As an example, the solution of the equation: Y = 68-23 = 45. Using the method of addition, the number 68 is represented as the difference of the numbers 100 and 32 (68 = 10-32). As a result, the equation reduces to the following form: Y = 68-23 = 100-32-23 = 100- (32 + 23) = 27. Such a transformation replaces subtraction with addition and subtraction of the result of addition from 100, which is the inverse of addition. Consequently, it remains to solve the problem of automatic addition to ten, for which two lines of numbers are plotted on all rulers, and on the cover of a workbook abacus - two windows of output, arranged so that the sums of two numbers displayed in the windows and located under each other ten.
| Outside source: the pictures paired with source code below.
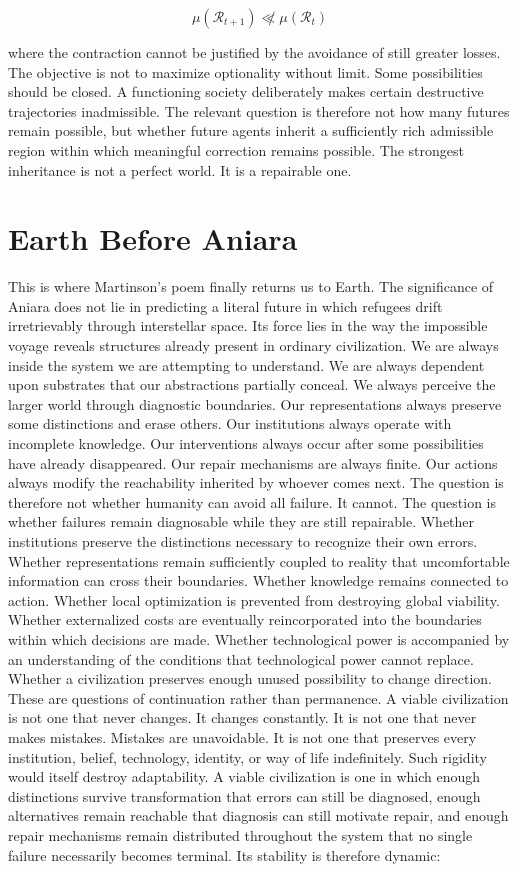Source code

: \documentclass[11pt,oneside]{book}
\theoremstyle{definition}
\theoremstyle{remark}
\begin{document}
\[
\mu(\mathcal{R}_{t+1}) \not\ll \mu(\mathcal{R}_t)
\]

where the contraction cannot be justified by the avoidance of still greater losses. The objective is
not to maximize optionality without limit. Some possibilities should be closed. A functioning
society deliberately makes certain destructive trajectories inadmissible. The relevant question is
therefore not how many futures remain possible, but whether future agents inherit a sufficiently
rich admissible region within which meaningful correction remains possible. The strongest
inheritance is not a perfect world. It is a repairable one.

\section*{Earth Before Aniara}

This is where Martinson's poem finally returns us to Earth. The significance of Aniara does not lie
in predicting a literal future in which refugees drift irretrievably through interstellar space. Its
force lies in the way the impossible voyage reveals structures already present in ordinary
civilization. We are always inside the system we are attempting to understand. We are always
dependent upon substrates that our abstractions partially conceal. We always perceive the larger
world through diagnostic boundaries. Our representations always preserve some distinctions and erase
others. Our institutions always operate with incomplete knowledge. Our interventions always occur
after some possibilities have already disappeared. Our repair mechanisms are always finite. Our
actions always modify the reachability inherited by whoever comes next. The question is therefore
not whether humanity can avoid all failure. It cannot. The question is whether failures remain
diagnosable while they are still repairable. Whether institutions preserve the distinctions
necessary to recognize their own errors. Whether representations remain sufficiently coupled to
reality that uncomfortable information can cross their boundaries. Whether knowledge remains
connected to action. Whether local optimization is prevented from destroying global viability.
Whether externalized costs are eventually reincorporated into the boundaries within which decisions
are made. Whether technological power is accompanied by an understanding of the conditions that
technological power cannot replace. Whether a civilization preserves enough unused possibility to
change direction. These are questions of continuation rather than permanence. A viable civilization
is not one that never changes. It changes constantly. It is not one that never makes mistakes.
Mistakes are unavoidable. It is not one that preserves every institution, belief, technology,
identity, or way of life indefinitely. Such rigidity would itself destroy adaptability. A viable
civilization is one in which enough distinctions survive transformation that errors can still be
diagnosed, enough alternatives remain reachable that diagnosis can still motivate repair, and enough
repair mechanisms remain distributed throughout the system that no single failure necessarily
becomes terminal. Its stability is therefore dynamic:
\end{document}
In his design, Perrault used the elements that were first used by the Scottish mathematician John Napier in the simplest replicating device. It was intended to multiply, divide, extract the square root and was described in detail by Napier in the last publication during his lifetime (Rabdologia seu Numerationis, 1617).
Naper's sticks
A description of the rhabdological abacus shows its difference from the computers existing at that time. And, importantly, the device was pretty easy to use. However, the rhabdological abacus did not receive due recognition. Perhaps because of the unreliability of the device of a spring-loaded hook (it was used not only for carrying, but also for fixing the slats in positions corresponding to the input numbers), which, during continuous operation, often failed. But if the realized invention did not become widely used in practice, then the ideas of Perrault, later found application in other simple and reliable counting devices (“Kummer numerator”, “Hans Zabelny Comptator”, etc.).
"Kummer Reader" (1846)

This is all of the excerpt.